Mount Clemens, City of v. EPA

ELR Citation: ELR 20351
No(s). 89-1801 (6th Cir. Oct 25, 1990)

The court holds that the exhaustion of remedies doctrine does not bar a city from seeking judicial review of a federal and state regulatory decision to deny the city's request for a grant under the Federal Water Pollution Control Act to construct a local wastewater treatment plant, and that the district court did not abuse its discretion in denying the city's motion for a preliminary injunction to sequester federal funds for the plant. The court first holds that further administrative review would have proved futile. A stipulation by the state in the record indicates that it had committed itself not to certify the project for federal funding and that it would refuse to reconsider the matter. Furthermore, the state could not certify the local plant project, since its hands were tied by the federal government's stated position that the city would not be eligible for federal funding because it had failed to prove that the local plant project would be cost effective. The court next holds that the city is not entitled to a preliminary injunction to sequester federal construction grant funds. The record indicates that the federal and state regulators conducted a careful review of the city's grant application over a five-year period. The city is not faced with the prospect of irreparable injury. The plant has been financed with local funds; the city is merely seeking alternative funding sources. The sequestration of federal funds would harm others by interfering with the state's ability to allocate funds to other certified projects in Michigan. Additionally, the court holds that the district court did not abuse its discretion in limiting the scope of discovery to the administrative record and to whether federal and state officials followed the applicable federal statutes and regulations. The state's reversal of its decision that the project met an initial level of federal regulatory criteria did not require an adjudicatory proceeding.

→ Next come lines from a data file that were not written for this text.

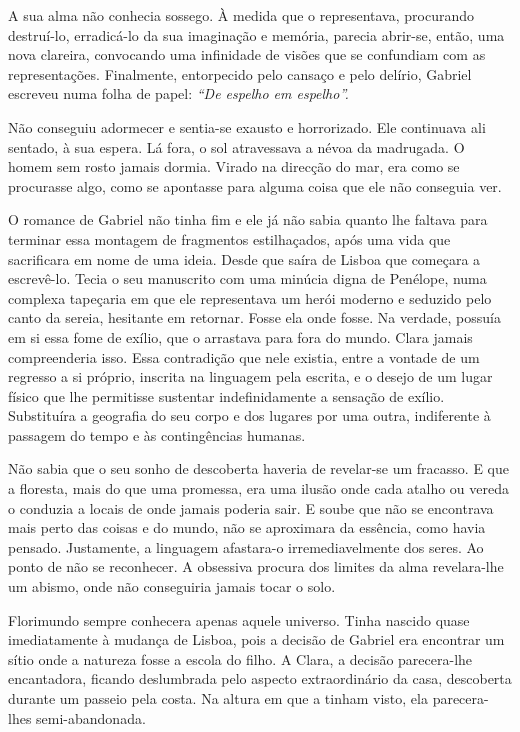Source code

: A sua alma não conhecia sossego. À medida que o representava, procurando
destruí-lo, erradicá-lo da sua imaginação e memória, parecia abrir-se,
então, uma nova clareira, convocando uma infinidade de visões que se
confundiam com as representações. Finalmente, entorpecido pelo cansaço e
pelo delírio, Gabriel escreveu numa folha de papel: \emph{``De espelho
em espelho''.}

Não conseguiu adormecer e sentia-se exausto e horrorizado. Ele
continuava ali sentado, à sua espera. Lá fora, o sol atravessava a névoa
da madrugada. O homem sem rosto jamais dormia. Virado na direcção do
mar, era como se procurasse algo, como se apontasse para alguma coisa
que ele não conseguia ver.

O romance de Gabriel não tinha fim e ele já não sabia quanto lhe faltava
para terminar essa montagem de fragmentos estilhaçados, após uma vida
que sacrificara em nome de uma ideia. Desde que saíra de Lisboa que
começara a escrevê-lo. Tecia o seu manuscrito com uma minúcia digna de
Penélope, numa complexa tapeçaria em que ele representava um herói
moderno e seduzido pelo canto da sereia, hesitante em retornar. Fosse
ela onde fosse. Na verdade, possuía em si essa fome de exílio, que o
arrastava para fora do mundo. Clara jamais compreenderia isso. Essa
contradição que nele existia, entre a vontade de um regresso a si
próprio, inscrita na linguagem pela escrita, e o desejo de um lugar
físico que lhe permitisse sustentar indefinidamente a sensação de
exílio. Substituíra a geografia do seu corpo e dos lugares por uma
outra, indiferente à passagem do tempo e às contingências humanas.

Não sabia que o seu sonho de descoberta haveria de revelar-se um
fracasso. E que a floresta, mais do que uma promessa, era uma ilusão
onde cada atalho ou vereda o conduzia a locais de onde jamais poderia
sair. E soube que não se encontrava mais perto das coisas e do mundo,
não se aproximara da essência, como havia pensado. Justamente, a
linguagem afastara-o irremediavelmente dos seres. Ao ponto de não se
reconhecer. A obsessiva procura dos limites da alma revelara-lhe um
abismo, onde não conseguiria jamais tocar o solo.

Florimundo sempre conhecera apenas aquele universo. Tinha nascido quase
imediatamente à mudança de Lisboa, pois a decisão de Gabriel era
encontrar um sítio onde a natureza fosse a escola do filho. A Clara, a
decisão parecera-lhe encantadora, ficando deslumbrada pelo aspecto
extraordinário da casa, descoberta durante um passeio pela costa. Na
altura em que a tinham visto, ela parecera-lhes semi-abandonada.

The state and federal agreement on responsibility for reviewing the city's cost-effectiveness analysis did not expressly provide for an adjudicatory proceeding to resolve project certification reversals, and the city has not shown bad faith.

Counsel for Plaintiff-Appellant
Louis Reinwasser
Miller, Canfield, Paddock & Stone
One Michigan Ave., Ste. 900, Lansing MI 48933
(517) 487-2070

Counsel for Defendants-Appellees
Michael Healy
Environment and Natural Resources Division
U.S. Department of Justice, Washington DC 20530
(202) 514-2000

Before: KEITH and MILBURN, Circuit Judges; and CONTIE, Senior Circuit Judge.